Recent incidents may provide a good reason: Neighboring Olin Library was the site of two occurrences of petit and grand larceny in the month of October, according to the Cornell University Police Department Daily Report.

Between the hours of 2 a.m. and 8 a.m., the security guards monitor the library, specifically checking CUIDs as non-Cornell students are not permitted in Uris after 2 a.m.

The security guards have been known to strictly enforce this rule and will make students who cannot provide proper identification leave the library.

“A friend of mine left his ID in his dorm, and shortly after 2 a.m. he was asked to leave Uris,” said Sung Jun Choi ’10.

Although many may wonder why such security is necessary, Anne Kenney, the senior associate University librarian, explained the security guards serve an important purpose for the Cornell community.

“The security guards are a safety measure to protect students from the potential of any type of danger, which could occur late at night.
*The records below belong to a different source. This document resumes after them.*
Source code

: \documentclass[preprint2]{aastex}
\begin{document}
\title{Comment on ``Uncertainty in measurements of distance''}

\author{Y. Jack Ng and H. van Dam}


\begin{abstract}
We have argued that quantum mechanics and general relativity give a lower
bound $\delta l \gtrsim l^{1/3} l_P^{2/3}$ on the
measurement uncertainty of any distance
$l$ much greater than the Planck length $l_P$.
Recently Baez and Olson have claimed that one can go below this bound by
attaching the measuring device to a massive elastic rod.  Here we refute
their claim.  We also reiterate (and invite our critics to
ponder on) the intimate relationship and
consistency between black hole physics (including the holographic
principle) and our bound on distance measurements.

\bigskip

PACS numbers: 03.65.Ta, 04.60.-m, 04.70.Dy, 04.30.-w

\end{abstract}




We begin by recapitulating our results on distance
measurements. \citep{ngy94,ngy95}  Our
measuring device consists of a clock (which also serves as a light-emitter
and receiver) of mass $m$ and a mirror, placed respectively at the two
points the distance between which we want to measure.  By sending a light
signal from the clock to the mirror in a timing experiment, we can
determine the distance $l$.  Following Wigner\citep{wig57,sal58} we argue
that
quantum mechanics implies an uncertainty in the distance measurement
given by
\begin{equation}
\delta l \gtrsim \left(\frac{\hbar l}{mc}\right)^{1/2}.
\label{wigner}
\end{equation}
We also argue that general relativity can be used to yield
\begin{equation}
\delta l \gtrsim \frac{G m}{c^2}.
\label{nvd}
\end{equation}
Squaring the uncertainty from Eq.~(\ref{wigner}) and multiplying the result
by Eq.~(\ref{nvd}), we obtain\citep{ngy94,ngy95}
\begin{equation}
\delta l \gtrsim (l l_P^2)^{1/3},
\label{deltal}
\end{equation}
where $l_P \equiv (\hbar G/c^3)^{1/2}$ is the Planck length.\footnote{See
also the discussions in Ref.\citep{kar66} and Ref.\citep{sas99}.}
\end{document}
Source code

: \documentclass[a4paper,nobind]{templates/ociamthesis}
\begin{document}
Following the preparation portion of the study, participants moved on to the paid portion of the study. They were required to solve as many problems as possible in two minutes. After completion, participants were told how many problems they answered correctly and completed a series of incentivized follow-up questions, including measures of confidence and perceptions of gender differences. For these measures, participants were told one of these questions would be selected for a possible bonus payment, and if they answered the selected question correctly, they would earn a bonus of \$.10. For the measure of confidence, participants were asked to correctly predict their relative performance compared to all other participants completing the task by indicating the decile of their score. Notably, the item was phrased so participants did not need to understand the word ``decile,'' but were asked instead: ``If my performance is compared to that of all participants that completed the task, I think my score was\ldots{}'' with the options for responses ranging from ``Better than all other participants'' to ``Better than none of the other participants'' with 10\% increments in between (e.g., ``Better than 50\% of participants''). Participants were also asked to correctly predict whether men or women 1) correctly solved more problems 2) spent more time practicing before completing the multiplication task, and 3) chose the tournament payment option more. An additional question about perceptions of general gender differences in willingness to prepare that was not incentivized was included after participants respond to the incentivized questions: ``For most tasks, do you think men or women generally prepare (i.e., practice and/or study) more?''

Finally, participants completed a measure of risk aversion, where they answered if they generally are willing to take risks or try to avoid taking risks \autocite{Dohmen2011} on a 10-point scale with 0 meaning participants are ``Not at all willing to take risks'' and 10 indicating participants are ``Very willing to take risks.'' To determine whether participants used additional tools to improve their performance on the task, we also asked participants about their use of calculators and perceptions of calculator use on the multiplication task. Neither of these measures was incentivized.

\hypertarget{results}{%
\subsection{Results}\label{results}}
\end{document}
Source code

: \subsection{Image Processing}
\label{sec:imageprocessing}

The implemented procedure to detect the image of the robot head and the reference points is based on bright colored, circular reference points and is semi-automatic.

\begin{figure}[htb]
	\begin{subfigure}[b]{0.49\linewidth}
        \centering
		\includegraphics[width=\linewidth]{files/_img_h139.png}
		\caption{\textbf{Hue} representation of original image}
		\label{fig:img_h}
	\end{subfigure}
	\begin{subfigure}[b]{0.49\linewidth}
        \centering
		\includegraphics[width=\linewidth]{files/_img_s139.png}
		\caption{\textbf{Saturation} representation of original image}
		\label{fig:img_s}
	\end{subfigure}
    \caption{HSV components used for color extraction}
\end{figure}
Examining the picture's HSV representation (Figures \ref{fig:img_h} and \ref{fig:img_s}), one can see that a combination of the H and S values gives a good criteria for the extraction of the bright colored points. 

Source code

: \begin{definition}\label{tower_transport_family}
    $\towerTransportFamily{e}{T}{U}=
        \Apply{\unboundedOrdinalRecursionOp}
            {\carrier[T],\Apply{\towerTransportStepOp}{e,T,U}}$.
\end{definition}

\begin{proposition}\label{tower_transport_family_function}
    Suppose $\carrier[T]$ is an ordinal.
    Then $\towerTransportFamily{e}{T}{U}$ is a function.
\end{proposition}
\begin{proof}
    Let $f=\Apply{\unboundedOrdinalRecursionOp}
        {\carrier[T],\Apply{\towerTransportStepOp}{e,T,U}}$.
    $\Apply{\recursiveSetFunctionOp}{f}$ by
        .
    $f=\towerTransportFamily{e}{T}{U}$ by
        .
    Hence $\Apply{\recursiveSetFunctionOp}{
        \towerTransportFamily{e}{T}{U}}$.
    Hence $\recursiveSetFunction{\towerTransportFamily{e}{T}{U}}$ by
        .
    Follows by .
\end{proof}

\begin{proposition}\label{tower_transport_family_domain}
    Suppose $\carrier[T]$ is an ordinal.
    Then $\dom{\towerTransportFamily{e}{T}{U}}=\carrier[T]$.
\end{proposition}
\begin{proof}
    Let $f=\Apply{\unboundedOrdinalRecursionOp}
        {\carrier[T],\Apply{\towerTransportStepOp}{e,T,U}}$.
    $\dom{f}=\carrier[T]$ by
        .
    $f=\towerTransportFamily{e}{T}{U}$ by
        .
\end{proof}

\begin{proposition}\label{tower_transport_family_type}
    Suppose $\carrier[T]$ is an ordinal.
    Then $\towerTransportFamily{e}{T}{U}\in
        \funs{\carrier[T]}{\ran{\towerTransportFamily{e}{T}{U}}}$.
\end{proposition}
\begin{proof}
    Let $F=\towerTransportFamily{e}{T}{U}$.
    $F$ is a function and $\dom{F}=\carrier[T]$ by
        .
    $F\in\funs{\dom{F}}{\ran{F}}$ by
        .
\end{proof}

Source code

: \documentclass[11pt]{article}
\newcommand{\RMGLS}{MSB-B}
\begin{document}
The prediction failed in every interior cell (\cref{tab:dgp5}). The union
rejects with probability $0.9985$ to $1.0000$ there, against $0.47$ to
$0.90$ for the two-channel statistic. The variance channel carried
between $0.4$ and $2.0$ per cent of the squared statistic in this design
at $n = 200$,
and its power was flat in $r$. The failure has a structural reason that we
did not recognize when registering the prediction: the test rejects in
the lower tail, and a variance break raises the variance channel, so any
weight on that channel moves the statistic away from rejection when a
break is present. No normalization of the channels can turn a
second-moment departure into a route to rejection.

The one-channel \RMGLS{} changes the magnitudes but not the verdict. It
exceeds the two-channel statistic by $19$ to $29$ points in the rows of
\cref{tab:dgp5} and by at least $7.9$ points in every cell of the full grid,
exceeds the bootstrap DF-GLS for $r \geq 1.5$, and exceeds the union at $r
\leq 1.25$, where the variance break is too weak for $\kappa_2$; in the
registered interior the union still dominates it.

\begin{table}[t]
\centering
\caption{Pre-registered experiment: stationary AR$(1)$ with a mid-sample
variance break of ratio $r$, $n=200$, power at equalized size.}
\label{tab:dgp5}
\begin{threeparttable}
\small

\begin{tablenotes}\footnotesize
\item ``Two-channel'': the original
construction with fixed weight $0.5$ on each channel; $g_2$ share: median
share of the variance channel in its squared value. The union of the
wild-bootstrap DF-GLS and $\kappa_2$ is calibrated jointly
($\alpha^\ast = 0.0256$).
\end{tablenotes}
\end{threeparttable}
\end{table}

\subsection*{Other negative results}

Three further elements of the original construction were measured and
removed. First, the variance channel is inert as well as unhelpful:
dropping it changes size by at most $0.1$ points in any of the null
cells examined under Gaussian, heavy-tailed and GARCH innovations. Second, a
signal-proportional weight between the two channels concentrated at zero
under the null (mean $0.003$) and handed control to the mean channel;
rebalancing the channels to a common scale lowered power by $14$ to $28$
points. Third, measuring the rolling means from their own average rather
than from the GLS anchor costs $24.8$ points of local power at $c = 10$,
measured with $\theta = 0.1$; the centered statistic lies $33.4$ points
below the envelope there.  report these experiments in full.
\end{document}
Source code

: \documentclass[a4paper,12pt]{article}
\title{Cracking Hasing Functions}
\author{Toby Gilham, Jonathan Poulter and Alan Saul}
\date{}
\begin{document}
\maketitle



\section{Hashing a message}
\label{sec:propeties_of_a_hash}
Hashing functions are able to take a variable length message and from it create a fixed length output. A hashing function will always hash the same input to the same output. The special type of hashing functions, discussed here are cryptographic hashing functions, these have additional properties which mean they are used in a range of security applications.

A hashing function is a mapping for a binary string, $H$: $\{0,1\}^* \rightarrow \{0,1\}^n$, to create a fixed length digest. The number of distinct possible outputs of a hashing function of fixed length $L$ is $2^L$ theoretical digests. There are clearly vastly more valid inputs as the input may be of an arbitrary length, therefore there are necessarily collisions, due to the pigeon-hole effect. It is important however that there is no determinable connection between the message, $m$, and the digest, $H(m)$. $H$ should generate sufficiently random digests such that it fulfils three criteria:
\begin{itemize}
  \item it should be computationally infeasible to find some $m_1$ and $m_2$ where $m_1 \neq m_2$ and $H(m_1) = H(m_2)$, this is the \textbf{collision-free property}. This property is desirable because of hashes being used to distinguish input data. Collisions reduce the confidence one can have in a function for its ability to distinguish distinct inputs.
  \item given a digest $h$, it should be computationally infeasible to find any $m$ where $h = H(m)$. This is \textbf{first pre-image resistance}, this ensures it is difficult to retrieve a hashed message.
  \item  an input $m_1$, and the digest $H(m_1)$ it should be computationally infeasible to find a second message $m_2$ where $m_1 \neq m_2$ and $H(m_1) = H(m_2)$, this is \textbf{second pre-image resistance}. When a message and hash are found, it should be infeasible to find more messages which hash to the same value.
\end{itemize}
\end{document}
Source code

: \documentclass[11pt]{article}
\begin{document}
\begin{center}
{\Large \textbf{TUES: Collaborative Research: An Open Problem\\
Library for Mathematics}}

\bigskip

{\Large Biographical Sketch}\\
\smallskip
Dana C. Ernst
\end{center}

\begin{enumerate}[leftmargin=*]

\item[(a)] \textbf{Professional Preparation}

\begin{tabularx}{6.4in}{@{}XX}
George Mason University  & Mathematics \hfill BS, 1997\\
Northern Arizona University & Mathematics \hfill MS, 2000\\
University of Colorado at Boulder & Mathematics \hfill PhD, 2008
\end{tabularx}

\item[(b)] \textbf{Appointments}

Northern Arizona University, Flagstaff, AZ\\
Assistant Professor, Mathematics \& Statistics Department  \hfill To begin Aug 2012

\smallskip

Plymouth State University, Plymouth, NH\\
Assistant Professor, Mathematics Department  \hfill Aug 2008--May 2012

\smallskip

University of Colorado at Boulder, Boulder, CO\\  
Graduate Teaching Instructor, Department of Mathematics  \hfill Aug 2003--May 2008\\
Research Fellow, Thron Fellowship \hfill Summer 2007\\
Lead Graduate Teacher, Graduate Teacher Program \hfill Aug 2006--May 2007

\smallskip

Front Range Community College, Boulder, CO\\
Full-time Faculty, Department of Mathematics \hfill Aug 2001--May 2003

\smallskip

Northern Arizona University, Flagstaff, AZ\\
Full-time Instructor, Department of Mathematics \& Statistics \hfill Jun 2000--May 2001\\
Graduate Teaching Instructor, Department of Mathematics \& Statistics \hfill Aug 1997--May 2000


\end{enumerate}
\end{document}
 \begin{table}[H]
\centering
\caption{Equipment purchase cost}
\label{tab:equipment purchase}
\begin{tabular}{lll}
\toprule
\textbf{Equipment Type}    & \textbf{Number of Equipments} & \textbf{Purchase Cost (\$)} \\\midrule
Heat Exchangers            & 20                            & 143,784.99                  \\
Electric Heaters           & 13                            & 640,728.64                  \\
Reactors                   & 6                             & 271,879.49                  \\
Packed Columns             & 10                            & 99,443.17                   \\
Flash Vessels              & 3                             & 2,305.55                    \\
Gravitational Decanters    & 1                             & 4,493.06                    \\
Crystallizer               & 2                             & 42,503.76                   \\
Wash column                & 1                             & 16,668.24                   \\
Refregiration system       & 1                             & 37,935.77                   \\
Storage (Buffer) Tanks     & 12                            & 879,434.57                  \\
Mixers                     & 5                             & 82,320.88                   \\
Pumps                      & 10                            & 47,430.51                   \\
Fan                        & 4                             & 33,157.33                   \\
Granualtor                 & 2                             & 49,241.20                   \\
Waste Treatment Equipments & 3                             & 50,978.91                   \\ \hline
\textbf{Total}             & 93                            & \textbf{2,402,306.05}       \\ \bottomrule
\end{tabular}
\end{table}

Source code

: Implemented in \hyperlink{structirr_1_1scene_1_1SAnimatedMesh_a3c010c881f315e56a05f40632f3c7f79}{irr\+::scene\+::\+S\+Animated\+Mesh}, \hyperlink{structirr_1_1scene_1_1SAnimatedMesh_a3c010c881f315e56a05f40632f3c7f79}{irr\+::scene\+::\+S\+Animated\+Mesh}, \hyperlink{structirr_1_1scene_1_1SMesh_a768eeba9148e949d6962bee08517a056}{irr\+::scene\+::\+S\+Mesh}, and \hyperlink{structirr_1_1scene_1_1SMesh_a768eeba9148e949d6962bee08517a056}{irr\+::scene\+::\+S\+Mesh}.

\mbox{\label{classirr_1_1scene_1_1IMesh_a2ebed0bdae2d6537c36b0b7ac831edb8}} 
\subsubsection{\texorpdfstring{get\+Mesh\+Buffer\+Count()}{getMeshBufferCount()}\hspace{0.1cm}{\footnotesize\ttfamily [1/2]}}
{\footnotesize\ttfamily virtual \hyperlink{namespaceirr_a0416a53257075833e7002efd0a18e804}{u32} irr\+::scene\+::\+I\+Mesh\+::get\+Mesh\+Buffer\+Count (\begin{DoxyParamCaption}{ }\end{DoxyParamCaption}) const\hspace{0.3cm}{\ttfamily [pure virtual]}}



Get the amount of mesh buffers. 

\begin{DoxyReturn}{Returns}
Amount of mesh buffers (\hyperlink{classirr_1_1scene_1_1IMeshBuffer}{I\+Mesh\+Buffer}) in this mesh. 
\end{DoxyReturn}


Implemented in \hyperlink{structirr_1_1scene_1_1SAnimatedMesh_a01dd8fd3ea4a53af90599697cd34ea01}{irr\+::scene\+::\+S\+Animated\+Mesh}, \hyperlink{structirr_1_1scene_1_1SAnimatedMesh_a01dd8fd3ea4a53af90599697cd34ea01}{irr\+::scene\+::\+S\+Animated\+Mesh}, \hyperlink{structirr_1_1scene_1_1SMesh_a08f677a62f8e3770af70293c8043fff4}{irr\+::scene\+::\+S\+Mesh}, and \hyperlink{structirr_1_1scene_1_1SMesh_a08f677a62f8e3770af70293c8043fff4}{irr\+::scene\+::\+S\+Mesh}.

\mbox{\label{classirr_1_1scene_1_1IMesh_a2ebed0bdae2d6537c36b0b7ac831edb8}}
This type of security is common in many research libraries throughout the country,” Kenney said.

Because it is the only library on campus open 24 hours a day, the security of Uris’ occupants becomes even more imperative later in the night.

On top of that, Kenney explains there have been threats to security in the past which have included possible acts of vandalism. Such dangers pose a serious concern, and in order to not only protect Cornellians, but the library itself, the security guards hope to deter such behavior and eliminate any risk to students.

The safety system that Uris has implemented is provided by Securitas Security Services USA, a leading security system provider with employers in over 30 countries. The Securitas system is considered one of the best in the industry, and provides a more practical method than having librarians take on the job of monitoring the library. Securitas provides the guards themselves.

“This system is convenient because [Securitas] always ensures that two guards are always here,” Kenney said.

Subsequently, this gives the library staff one less thing to worry about and puts the issues of safety in the hands of the experts.

The added security has been received positively by many; students have expressed overall appreciation for the system and its presence.

“It’s not like anything would happen, but it’s nice to have them there just in case there was any type of danger. I think they are a necessary precaution which can only benefit students,” said Saad Ahsad ’10.

On another note, Kenney revealed that the security guards also serve another important purpose outside of providing security: “Their job also involves waking up any students who may have fallen asleep in the library, which happens frequently.”

So those working hard — and others hardly working — into the early hours of the morning can rest easy knowing that the only thing they have to fear is the material they came to study.